'''
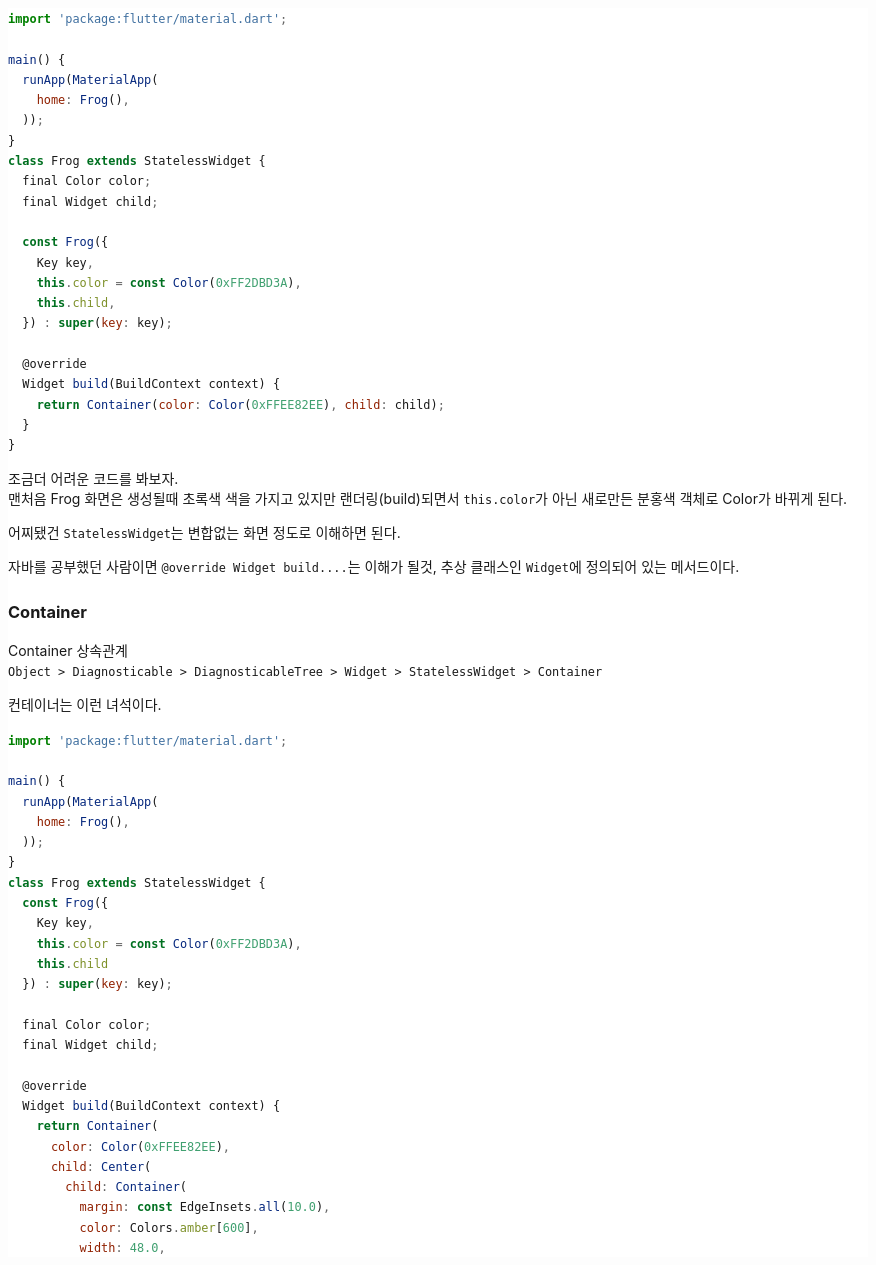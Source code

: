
 ```js
import 'package:flutter/material.dart';

main() {
  runApp(MaterialApp(
    home: Frog(),
  ));
}
class Frog extends StatelessWidget {
  final Color color;
  final Widget child;

  const Frog({
    Key key,
    this.color = const Color(0xFF2DBD3A),
    this.child,
  }) : super(key: key);

  @override
  Widget build(BuildContext context) {
    return Container(color: Color(0xFFEE82EE), child: child);
  }
}
```

조금더 어려운 코드를 봐보자.  
맨처음 Frog 화면은 생성될때 초록색 색을 가지고 있지만 랜더링(build)되면서 `this.color`가 아닌 새로만든 분홍색 객체로 Color가 바뀌게 된다. 

어찌됐건 `StatelessWidget`는 변합없는 화면 정도로 이해하면 된다.  

자바를 공부했던 사람이면 `@override Widget build....`는 이해가 될것, 추상 클래스인 `Widget`에 정의되어 있는 메서드이다.  

### Container  

Container 상속관계  
`Object > Diagnosticable > DiagnosticableTree > Widget > StatelessWidget > Container`  


컨테이너는 이런 녀석이다.  

```js
import 'package:flutter/material.dart';

main() {
  runApp(MaterialApp(
    home: Frog(),
  ));
}
class Frog extends StatelessWidget {
  const Frog({
    Key key,
    this.color = const Color(0xFF2DBD3A),
    this.child
  }) : super(key: key);

  final Color color;
  final Widget child;

  @override
  Widget build(BuildContext context) {
    return Container(
      color: Color(0xFFEE82EE),
      child: Center(
        child: Container(
          margin: const EdgeInsets.all(10.0),
          color: Colors.amber[600],
          width: 48.0,
```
'''
Exercise prompt → What you print must match the entries exactly, except that no pictures appear.

Answer box →
Source code

:
 ```js
import 'package:flutter/material.dart';

main() {
  runApp(MaterialApp(
    home: Frog(),
  ));
}
class Frog extends StatelessWidget {
  final Color color;
  final Widget child;

  const Frog({
    Key key,
    this.color = const Color(0xFF2DBD3A),
    this.child,
  }) : super(key: key);

  @override
  Widget build(BuildContext context) {
    return Container(color: Color(0xFFEE82EE), child: child);
  }
}
```

조금더 어려운 코드를 봐보자.  
맨처음 Frog 화면은 생성될때 초록색 색을 가지고 있지만 랜더링(build)되면서 `this.color`가 아닌 새로만든 분홍색 객체로 Color가 바뀌게 된다. 

어찌됐건 `StatelessWidget`는 변합없는 화면 정도로 이해하면 된다.  

자바를 공부했던 사람이면 `@override Widget build....`는 이해가 될것, 추상 클래스인 `Widget`에 정의되어 있는 메서드이다.  

### Container  

Container 상속관계  
`Object > Diagnosticable > DiagnosticableTree > Widget > StatelessWidget > Container`  


컨테이너는 이런 녀석이다.  

```js
import 'package:flutter/material.dart';

main() {
  runApp(MaterialApp(
    home: Frog(),
  ));
}
class Frog extends StatelessWidget {
  const Frog({
    Key key,
    this.color = const Color(0xFF2DBD3A),
    this.child
  }) : super(key: key);

  final Color color;
  final Widget child;

  @override
  Widget build(BuildContext context) {
    return Container(
      color: Color(0xFFEE82EE),
      child: Center(
        child: Container(
          margin: const EdgeInsets.all(10.0),
          color: Colors.amber[600],
          width: 48.0,
```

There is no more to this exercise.